Whilst the Commons take no official part in the performance, the peers are represented either by Black Rod or by his deputy, the Yeoman Usher, who is accompanied by half-a-dozen stalwart doorkeepers and messengers, handy in case of a fray. The Board of Works are represented by the Chief Surveyor of the London District, accompanied by the Clerk of Works to the Houses of Parliament. The Chief Engineer of the House of Commons, who is responsible for all the underground workings of the building, leads the party, the Chief Inspector of Police boldly marching on his left hand.
These are details prosaic enough. The nineteenth century has engrafted them on the sixteenth. The picturesqueness of the scene comes in with the appearance of the armed contingent. This is made up of some fourteen or sixteen of the Yeomen of the Guard, who arrive at the place of rendezvous armed with halberds and swords. The halberds look well, but this search is, above all, a business undertaking. It is recognised that for close combat in the vaults and narrow passages of the building halberds would be a little unwieldy. They are accordingly stacked in the Prince's Chamber, the Yeomen fearlessly marching on armed with nothing but their swords. Clad in their fifteenth century costume, they are commanded by an officer who wears a scarlet swallow-tailed coat, cocked hat, and feathers, gilt spurs shining at his martial heel. The spurs are not likely to be needed.

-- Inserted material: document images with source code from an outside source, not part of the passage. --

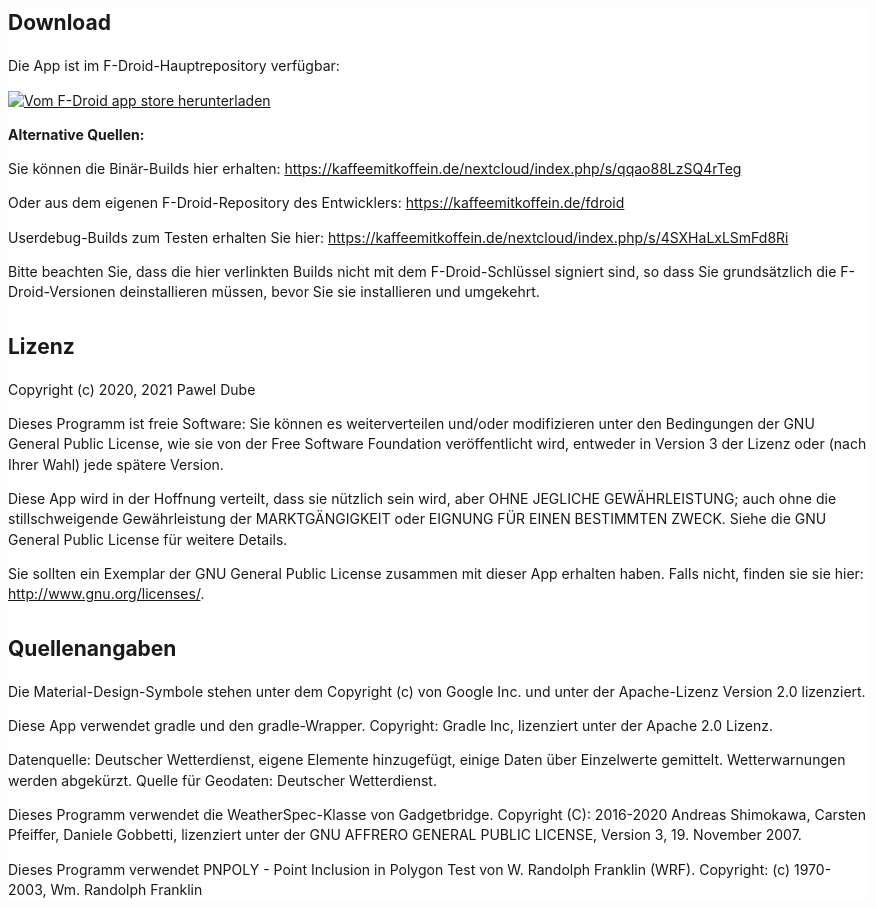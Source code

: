 ## Download

Die App ist im F-Droid-Hauptrepository verfügbar:

[<img src="https://fdroid.gitlab.io/artwork/badge/get-it-on.png" alt="Vom F-Droid app store herunterladen" height="80px">](https://f-droid.org/packages/de.kaffeemitkoffein.tinyweatherforecastgermany)

**Alternative Quellen:**

Sie können die Binär-Builds hier erhalten: <https://kaffeemitkoffein.de/nextcloud/index.php/s/qqao88LzSQ4rTeg>

Oder aus dem eigenen F-Droid-Repository des Entwicklers: <https://kaffeemitkoffein.de/fdroid>

Userdebug-Builds zum Testen erhalten Sie hier: <https://kaffeemitkoffein.de/nextcloud/index.php/s/4SXHaLxLSmFd8Ri>

Bitte beachten Sie, dass die hier verlinkten Builds nicht mit dem F-Droid-Schlüssel signiert sind, so dass Sie grundsätzlich die F-Droid-Versionen deinstallieren müssen, bevor Sie sie installieren und umgekehrt.

## Lizenz

Copyright (c) 2020, 2021 Pawel Dube

Dieses Programm ist freie Software: Sie können es weiterverteilen und/oder modifizieren
unter den Bedingungen der GNU General Public License, wie sie von der
Free Software Foundation veröffentlicht wird, entweder in Version 3 der Lizenz oder (nach
Ihrer Wahl) jede spätere Version.

Diese App wird in der Hoffnung verteilt, dass sie nützlich sein wird, aber
OHNE JEGLICHE GEWÄHRLEISTUNG; auch ohne die stillschweigende Gewährleistung der
MARKTGÄNGIGKEIT oder EIGNUNG FÜR EINEN BESTIMMTEN ZWECK. Siehe die GNU
General Public License für weitere Details.

Sie sollten ein Exemplar der GNU General Public License
zusammen mit dieser App erhalten haben. Falls nicht, finden sie sie hier: <http://www.gnu.org/licenses/>.

## Quellenangaben

Die Material-Design-Symbole stehen unter dem Copyright (c) von Google Inc. und unter der Apache-Lizenz Version 2.0 lizenziert.

Diese App verwendet gradle und den gradle-Wrapper. Copyright: Gradle Inc, lizenziert unter der Apache 2.0 Lizenz.

Datenquelle: Deutscher Wetterdienst, eigene Elemente hinzugefügt, einige Daten über Einzelwerte gemittelt.
Wetterwarnungen werden abgekürzt. Quelle für Geodaten: Deutscher Wetterdienst.

Dieses Programm verwendet die WeatherSpec-Klasse von Gadgetbridge. Copyright (C): 2016-2020 Andreas Shimokawa, Carsten Pfeiffer, Daniele Gobbetti, lizenziert unter der GNU AFFRERO GENERAL PUBLIC LICENSE, Version 3, 19. November 2007.

Dieses Programm verwendet PNPOLY - Point Inclusion in Polygon Test von W. Randolph Franklin (WRF). Copyright: (c) 1970-2003, Wm. Randolph Franklin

But the British officer knows how to prepare for any emergency.
Following the Yeomen of the Guard stride half-a-dozen martial men in costumes dating from the early part of the present century. They wear swallow-tail coats, truncated cone caps, with the base of the cone uppermost. They are armed with short, serviceable cutlasses and bâtons, such as undertakers' men carry, suggesting that they have come to bury Guy Fawkes, not to catch him.
Most of the underground chambers and passages of the Houses of Parliament are lit by electricity. Failing that, they are flooded with gas. When search for Guy Fawkes was first ordered, the uses of gas had not been discovered, much less the possibilities of electricity. Lanterns were the only thing, so lanterns are still used. As the dauntless company of men-at-arms tramp along the subterranean passages, it is pretty to see the tallow dips in the swinging lanterns shamed by the wanton light that beats from the electric lamps.
PARLIAMENTARY CAVES.
Her Majesty's Ministers meeting Parliament at the opening of their fifth Session remain happy in the reflection that their position is not endangered by any mines dug within the limits of their own escarpment. It is different in the opposite camp. The first thing good Liberals do as soon as their own party comes into power is to commence a series of manoeuvres designed to thrust it forth. Sometimes they are called "caves," occasionally "tearoom cabals." But, as Mr. Gladstone learned in the 1868-74 Parliament, in that of 1880-85, and, with tragic force, in the Parliament which made an end of what Mr. Chamberlain called "The Stop-Gap Government," they all mean the same thing. Lord Rosebery when he came to the Premiership found the habit was not eradicated.